Contrer les «révolutions de couleur»
Les Nachis forment avant tout un instrument politique de premier choix pour Vladimir Poutine. L’organisation a été créée il y a trois ans dans la foulée des «révolutions de couleur» qui ont conduit à la chute pacifique des gouvernements voisins, en Géorgie et en Ukraine. Les jeunes militants y avaient joué un rôle crucial, et les Nachis ont été créés pour éviter que la vague révolutionnaire ne s’étende à la Russie.
Lundi, une dizaine de milliers de ses sympathisants se rendront ainsi sur la place Rouge, à Moscou, pour «défendre les résultats» des élections législatives de dimanche, explique Nastia Makarova, qui à dix-huit ans dirige la section des «actions de masse» pour Vladimir.
Elle est habituée à ce genre de rassemblement: en avril, elle avait campé pendant une semaine devant l’ambassade d’Estonie à Moscou, parce que le gouvernement estonien avait déboulonné une statue à la gloire de l’Armée Rouge. Lundi, elle partira avec la délégation de six cents jeunes Vladimiriens à Moscou.
Endoctrinement
Mais les militants des Nachis ne sont que deux cents dans la ville; dans le bureau, une dizaine d’entre eux sont donc occupés à appeler des listes de téléphones pour convaincre d’autres jeunes de se joindre à eux. Anton, petit nouveau, récite le même discours que ses camarades, persuadé que l’opposition «servant les intérêts de l’Ouest» n’attend qu’un faux pas pour renverser Vladimir Poutine – «un mec bien».
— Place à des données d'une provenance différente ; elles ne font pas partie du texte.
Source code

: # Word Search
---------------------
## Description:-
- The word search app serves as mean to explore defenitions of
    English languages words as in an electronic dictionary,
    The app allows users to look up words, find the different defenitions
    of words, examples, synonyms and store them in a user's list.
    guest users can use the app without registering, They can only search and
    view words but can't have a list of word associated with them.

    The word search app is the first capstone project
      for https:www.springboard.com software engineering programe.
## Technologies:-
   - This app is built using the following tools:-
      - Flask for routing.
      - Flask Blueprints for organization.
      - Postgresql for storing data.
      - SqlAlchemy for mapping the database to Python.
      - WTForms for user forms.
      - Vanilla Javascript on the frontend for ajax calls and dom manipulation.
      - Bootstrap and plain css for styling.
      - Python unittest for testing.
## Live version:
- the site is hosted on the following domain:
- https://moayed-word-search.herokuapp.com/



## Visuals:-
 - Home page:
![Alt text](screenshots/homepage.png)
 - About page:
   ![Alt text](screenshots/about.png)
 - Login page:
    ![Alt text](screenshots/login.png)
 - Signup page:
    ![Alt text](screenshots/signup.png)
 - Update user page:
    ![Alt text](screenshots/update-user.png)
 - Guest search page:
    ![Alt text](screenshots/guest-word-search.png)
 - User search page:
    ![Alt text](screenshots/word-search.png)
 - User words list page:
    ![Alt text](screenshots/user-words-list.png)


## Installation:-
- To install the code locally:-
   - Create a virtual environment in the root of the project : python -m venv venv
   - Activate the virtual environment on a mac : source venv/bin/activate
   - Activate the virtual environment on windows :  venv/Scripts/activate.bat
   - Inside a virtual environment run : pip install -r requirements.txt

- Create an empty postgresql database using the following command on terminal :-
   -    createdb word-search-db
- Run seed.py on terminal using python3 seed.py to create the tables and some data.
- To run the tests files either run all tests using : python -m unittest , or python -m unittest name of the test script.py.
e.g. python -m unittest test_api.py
Au cours des derniers mois, une cinquantaine de jeunes de 16 à 18 ans sont venus, comme lui, renforcer les effectifs locaux. A Vladimir comme ailleurs, les dirigeants des Nachis n’ont pas de mal à trouver de nouvelles recrues. Car en plus d’un abonnement gratuit de téléphonie mobile, les militants reçoivent aussi la promesse d’un futur meilleur, comme les jeunes «komsomols» de l’époque communiste. «Nous offrons des études secondaires gratuites à l’Ecole supérieure d’administration. Et après la deuxième année, on peut obtenir des stages dans les ministères, ou dans les grandes entreprises comme Gazprom ou Transneft», raconte Alisa, chef de l’idéologie de la section de Vladimir. Avec les Nachis, Vladimir Poutine ne s’assure donc pas seulement le soutien de la jeunesse, mais aussi la création d’une future élite formée selon ses règles.